Though T.S. Eliot called April the “cruelest month”, at least we have the indomitable power of poetry to carry us through. Celebrate National Poetry Month with readings and musings from poets whose new collections will provoke, console, and reveal other ways of seeing.
Trinity Street is the much-anticipated fifth collection from poet Jen Currin, winner of the Audre Lorde Award and a Lambda finalist. Weaving together the meditative and the disruptive, the queer and quotidian, and the worlds of the dead and the living, Currin’s poems vibrate with unexpected shifts and precise, startling imagery.
Métis Ukrainian, ReLit Award-winning writer Conor Kerr’s sharp and incisive poems move restlessly across landscapes and time. Old Gods defies colonialism on the Prairies, situating readers in the Métis mindset: the old gods of the land are alive within the rivers, the birds, the hills and the prairies that surround us, and they’ll always be here.
Sheryda Warrener is the author of two previous collections, and a recipient of The Puritan‘s Thomas Morton Memorial Prize for poetry. The poems in Test Piece began from her impulse to see herself more clearly, and grew into more expansive meditations on seeing and vision. These poems are informed by collage—with their echoes and reverberations, a greater complexity is revealed.
They’re joined by host Bronwen Tate—author of the poetry collection The Silk the Moths Ignore, and professor and Undergraduate Chair at the School of Creative Writing at UBC—for a thoughtful conversation about the power of poetry to challenge and help explain the world we live in.

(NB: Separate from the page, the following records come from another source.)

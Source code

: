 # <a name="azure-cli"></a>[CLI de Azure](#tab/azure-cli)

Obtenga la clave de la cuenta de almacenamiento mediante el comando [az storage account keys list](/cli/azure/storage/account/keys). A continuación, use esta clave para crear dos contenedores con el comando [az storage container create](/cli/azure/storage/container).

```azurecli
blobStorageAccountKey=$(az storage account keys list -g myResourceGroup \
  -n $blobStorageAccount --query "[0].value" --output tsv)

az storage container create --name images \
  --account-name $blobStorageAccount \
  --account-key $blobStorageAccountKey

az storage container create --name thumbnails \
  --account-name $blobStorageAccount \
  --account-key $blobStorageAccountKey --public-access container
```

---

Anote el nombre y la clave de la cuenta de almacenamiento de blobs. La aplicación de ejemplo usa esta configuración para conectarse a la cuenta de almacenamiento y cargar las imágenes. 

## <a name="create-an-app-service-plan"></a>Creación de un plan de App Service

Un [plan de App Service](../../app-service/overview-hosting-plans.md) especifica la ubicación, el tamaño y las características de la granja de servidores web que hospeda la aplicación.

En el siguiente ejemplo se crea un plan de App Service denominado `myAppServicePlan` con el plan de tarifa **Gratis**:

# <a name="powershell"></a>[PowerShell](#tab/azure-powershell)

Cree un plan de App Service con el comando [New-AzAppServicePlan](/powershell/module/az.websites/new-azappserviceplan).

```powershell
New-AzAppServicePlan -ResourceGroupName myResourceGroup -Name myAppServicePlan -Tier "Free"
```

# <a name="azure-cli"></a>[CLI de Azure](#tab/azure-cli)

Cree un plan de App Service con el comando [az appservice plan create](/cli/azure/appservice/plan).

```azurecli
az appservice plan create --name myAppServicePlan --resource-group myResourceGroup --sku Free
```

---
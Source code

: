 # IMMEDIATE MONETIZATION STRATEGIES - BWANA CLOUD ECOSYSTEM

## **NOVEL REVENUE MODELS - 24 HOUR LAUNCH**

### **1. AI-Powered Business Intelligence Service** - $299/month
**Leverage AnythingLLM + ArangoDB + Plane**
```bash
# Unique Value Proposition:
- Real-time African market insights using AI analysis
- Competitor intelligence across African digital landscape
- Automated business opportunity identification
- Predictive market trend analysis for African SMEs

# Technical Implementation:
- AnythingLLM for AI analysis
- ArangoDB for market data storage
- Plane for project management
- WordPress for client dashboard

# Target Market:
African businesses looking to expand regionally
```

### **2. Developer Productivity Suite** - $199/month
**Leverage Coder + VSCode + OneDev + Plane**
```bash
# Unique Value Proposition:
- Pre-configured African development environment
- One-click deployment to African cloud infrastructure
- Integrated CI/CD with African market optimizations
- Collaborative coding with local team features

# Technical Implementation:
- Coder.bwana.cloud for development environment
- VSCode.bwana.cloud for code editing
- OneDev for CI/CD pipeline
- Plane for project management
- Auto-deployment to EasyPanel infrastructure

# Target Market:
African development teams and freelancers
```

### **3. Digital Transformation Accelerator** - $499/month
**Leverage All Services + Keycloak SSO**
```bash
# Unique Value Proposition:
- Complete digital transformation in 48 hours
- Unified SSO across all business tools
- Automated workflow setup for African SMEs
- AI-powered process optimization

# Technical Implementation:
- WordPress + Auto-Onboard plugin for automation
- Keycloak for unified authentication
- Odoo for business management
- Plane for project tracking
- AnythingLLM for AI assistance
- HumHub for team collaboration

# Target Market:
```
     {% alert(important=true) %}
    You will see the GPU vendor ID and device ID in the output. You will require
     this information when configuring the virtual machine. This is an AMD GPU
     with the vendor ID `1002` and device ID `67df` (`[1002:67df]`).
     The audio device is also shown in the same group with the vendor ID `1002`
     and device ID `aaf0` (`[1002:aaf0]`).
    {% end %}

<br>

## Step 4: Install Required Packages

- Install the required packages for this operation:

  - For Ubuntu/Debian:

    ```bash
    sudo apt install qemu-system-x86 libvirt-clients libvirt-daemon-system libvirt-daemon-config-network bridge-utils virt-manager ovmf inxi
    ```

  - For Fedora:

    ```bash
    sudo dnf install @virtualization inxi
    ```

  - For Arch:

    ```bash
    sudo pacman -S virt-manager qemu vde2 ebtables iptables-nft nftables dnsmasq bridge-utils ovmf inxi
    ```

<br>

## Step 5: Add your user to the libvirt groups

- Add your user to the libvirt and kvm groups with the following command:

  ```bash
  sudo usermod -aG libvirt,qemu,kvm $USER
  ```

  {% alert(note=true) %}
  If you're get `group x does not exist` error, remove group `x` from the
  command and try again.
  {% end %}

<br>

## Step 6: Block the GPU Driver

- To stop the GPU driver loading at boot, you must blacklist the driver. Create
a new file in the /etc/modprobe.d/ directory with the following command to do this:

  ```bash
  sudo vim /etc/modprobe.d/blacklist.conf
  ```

Join us for Incite all season, in-person or online! This readings series offers conversations with celebrated authors and emerging talents every two weeks from January to June. Incite is free and open to all. Books will be for sale before and after the event courtesy of Book Warehouse, a division of Black Bond Books.
Participants and Speakers
Jen Currin
JEN CURRIN lives on unceded Qayqayt, Kwantlen, and Musqueam territories (New Westminster, BC) and teaches at Kwantlen Polytechnic University. Jen’s story collection, Hider/Seeker, won a Canadian Independent Book Award and was named a Globe and Mail Best Book. Jen’s poetry books include The Inquisition Yours, winner of the Audre Lorde Award and a finalist for the Dorothy Livesay Poetry Prize and Lambda Literary Award; and School, a finalist for the Dorothy Livesay Prize and Pat Lowther Award.
Conor Kerr
CONOR KERR is a Métis Ukrainian writer. A member of the Métis Nation of Alberta, he is a descendant of the Lac Ste. Anne Métis and the Papaschase Cree Nation. His Ukrainian family are settlers in Treaty Four and Six territories in Saskatchewan. In 2020 he received the Fiddlehead’s Ralph Gustafson Poetry Prize and in 2021 was awarded the Malahat Review’s Long Poem Prize. His work has been anthologized in Best Canadian Poetry 2020 and Best Canadian Stories 2020 and published in literary magazines across Canada. He is the author of the poetry collection An Explosion of Feathers and the novel Avenue of Champions (2021), which was shortlisted for the Amazon First Novel Award, won a 2022 ReLit Award, and was a finalist for the 2022 Scotiabank Giller Prize. Old Gods publishes with Nightwood Editions in April 2023.
Sheryda Warrener
SHERYDA WARRENER is the author of the poetry collections Hard Feelings (Snare, 2010) and Floating is Everything (Nightwood, 2015). Her work can be found in Event, The Fiddlehead, Grain, Hazlitt, and The Believer, among other literary journals. She is a recipient of The Puritan’s Thomas Morton Memorial Prize for poetry, and recent poems have been selected for Best Canadian Poetry, The Next Wave: An Anthology of 21st Century Canadian Poetry, and the 2020 CBC Poetry Prize longlist. Sheryda lives in Vancouver, BC, with her son and partner, and teaches poetry and interdisciplinary forms in the School of Creative Writing at UBC.
Bronwen Tate
Bronwen Tate teaches poetry in School of Creative Writing at UBC, where she is also Undergraduate Chair. A passionate amateur cook and baker, Bronwen’s cookbook collection rivals her poetry collection, and she’s been known to show up to class with matcha latte cookies or homemade pear jam. Ross Gay described her poetry collection The Silk the Moths Ignore as poems that “somehow illuminate the deepest interior while leaving dirt under your fingernails.” Her Substack Ok, But How? features nitty-gritty process-nerd notes on writing, reading, and teaching (and slips in the occasional recipe).